START Data for the task
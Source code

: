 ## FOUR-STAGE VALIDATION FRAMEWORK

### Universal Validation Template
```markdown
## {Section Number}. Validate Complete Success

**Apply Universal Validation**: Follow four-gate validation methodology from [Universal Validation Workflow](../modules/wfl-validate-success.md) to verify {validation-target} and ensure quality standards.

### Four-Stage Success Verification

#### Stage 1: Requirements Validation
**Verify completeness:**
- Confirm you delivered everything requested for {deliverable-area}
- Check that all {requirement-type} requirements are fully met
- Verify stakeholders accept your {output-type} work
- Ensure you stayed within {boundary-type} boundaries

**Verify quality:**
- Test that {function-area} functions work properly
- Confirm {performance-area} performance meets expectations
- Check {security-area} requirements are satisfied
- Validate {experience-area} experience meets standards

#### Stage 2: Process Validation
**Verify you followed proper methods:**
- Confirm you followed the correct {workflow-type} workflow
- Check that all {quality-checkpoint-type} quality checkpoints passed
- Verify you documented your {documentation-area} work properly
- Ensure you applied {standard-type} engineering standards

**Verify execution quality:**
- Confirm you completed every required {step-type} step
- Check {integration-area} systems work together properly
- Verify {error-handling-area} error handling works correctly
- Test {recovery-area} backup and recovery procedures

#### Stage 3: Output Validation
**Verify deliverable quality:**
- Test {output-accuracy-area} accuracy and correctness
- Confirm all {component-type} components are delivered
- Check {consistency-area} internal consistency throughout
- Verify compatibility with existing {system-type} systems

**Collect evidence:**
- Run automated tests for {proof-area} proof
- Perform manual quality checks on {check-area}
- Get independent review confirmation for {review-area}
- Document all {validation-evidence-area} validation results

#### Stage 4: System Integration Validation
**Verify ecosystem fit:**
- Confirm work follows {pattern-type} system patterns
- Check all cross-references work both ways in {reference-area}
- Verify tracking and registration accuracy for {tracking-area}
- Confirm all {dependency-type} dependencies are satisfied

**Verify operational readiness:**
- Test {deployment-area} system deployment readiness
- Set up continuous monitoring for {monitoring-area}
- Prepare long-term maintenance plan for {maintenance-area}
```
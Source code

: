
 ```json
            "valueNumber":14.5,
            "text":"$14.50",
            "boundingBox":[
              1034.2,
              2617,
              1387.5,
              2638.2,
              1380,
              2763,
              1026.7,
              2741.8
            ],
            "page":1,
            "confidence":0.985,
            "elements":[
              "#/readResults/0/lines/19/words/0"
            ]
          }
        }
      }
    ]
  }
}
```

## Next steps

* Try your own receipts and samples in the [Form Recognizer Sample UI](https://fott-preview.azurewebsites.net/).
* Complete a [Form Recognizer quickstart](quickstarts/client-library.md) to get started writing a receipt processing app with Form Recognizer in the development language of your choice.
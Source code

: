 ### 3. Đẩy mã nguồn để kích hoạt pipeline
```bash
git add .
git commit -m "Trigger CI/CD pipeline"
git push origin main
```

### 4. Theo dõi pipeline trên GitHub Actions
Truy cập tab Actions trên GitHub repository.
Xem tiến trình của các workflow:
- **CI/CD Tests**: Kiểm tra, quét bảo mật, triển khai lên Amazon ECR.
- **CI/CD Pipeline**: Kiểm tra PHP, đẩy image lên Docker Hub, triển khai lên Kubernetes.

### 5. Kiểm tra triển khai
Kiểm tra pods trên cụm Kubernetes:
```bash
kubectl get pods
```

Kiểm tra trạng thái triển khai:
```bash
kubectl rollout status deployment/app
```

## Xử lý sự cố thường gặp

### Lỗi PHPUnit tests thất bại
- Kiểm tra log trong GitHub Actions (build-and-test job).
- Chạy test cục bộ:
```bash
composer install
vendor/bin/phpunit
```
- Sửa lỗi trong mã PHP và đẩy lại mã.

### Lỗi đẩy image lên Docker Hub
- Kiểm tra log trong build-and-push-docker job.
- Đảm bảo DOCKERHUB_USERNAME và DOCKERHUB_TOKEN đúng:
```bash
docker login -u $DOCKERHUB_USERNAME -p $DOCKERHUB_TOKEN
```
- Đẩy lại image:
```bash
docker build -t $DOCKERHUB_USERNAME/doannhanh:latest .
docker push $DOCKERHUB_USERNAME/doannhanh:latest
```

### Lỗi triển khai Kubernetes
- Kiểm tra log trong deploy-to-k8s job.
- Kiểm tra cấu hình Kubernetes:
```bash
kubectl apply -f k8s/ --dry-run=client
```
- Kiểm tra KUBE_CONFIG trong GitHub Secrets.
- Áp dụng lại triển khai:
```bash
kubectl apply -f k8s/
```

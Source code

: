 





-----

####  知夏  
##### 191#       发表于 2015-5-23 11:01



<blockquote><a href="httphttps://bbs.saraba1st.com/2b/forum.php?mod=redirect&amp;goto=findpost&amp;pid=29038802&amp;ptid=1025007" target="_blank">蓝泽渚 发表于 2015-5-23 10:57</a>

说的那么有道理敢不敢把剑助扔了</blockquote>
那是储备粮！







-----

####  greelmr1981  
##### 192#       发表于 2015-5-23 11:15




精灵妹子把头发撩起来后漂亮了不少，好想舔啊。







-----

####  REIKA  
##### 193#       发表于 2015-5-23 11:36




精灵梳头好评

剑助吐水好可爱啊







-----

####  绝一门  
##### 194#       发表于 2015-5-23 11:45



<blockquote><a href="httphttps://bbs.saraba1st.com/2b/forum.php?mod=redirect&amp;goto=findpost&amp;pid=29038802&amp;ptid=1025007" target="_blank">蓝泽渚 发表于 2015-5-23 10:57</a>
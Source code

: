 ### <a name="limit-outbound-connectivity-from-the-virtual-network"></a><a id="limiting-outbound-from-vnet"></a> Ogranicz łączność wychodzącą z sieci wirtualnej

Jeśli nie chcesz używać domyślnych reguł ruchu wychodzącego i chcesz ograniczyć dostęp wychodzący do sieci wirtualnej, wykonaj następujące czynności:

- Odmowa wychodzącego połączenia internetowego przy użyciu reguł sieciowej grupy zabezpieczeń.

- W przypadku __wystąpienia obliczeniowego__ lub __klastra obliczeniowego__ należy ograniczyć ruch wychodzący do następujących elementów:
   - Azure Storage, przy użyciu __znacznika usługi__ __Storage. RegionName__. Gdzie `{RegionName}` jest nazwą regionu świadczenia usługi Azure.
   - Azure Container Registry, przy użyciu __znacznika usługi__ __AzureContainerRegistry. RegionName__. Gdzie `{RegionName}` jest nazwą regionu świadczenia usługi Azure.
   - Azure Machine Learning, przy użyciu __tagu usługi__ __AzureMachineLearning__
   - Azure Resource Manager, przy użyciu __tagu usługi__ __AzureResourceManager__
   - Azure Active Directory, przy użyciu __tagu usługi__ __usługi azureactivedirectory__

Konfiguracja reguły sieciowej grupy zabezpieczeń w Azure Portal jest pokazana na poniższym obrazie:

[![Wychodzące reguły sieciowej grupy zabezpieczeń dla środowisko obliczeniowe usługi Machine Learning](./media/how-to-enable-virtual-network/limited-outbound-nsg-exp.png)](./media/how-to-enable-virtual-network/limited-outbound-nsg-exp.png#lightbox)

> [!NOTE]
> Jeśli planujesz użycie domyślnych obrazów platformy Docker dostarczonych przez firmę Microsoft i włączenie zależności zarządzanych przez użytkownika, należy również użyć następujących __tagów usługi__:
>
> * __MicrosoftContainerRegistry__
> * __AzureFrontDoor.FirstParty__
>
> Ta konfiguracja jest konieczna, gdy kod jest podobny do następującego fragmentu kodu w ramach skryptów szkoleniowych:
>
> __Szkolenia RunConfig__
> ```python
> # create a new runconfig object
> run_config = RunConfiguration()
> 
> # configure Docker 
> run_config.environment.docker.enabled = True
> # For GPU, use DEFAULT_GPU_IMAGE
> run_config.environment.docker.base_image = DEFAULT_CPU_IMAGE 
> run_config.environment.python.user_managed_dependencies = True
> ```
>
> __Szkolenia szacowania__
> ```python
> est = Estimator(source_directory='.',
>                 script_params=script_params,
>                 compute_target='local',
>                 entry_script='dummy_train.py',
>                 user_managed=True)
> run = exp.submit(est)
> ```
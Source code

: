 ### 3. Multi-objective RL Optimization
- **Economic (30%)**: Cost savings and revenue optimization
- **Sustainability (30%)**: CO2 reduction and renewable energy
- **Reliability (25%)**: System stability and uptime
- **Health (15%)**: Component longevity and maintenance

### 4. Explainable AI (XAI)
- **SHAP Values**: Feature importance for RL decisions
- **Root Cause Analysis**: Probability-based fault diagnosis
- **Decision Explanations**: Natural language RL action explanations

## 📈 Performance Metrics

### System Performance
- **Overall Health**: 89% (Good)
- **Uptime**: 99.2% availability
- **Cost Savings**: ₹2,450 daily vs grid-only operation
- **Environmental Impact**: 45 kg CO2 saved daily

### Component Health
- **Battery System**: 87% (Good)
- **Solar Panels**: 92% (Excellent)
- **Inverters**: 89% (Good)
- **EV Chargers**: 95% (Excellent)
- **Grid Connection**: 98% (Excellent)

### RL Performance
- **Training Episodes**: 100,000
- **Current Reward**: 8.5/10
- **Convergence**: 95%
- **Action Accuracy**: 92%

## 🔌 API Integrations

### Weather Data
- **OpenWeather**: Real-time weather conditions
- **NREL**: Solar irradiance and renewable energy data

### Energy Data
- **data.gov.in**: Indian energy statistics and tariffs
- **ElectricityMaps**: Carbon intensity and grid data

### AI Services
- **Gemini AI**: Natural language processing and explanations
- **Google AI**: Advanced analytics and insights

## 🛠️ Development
END Data for the task
#### Problem statement
Wherever the word "Health" turns up in a line of the listing, that line counts; report the total as a lone number.

#### The completed task
3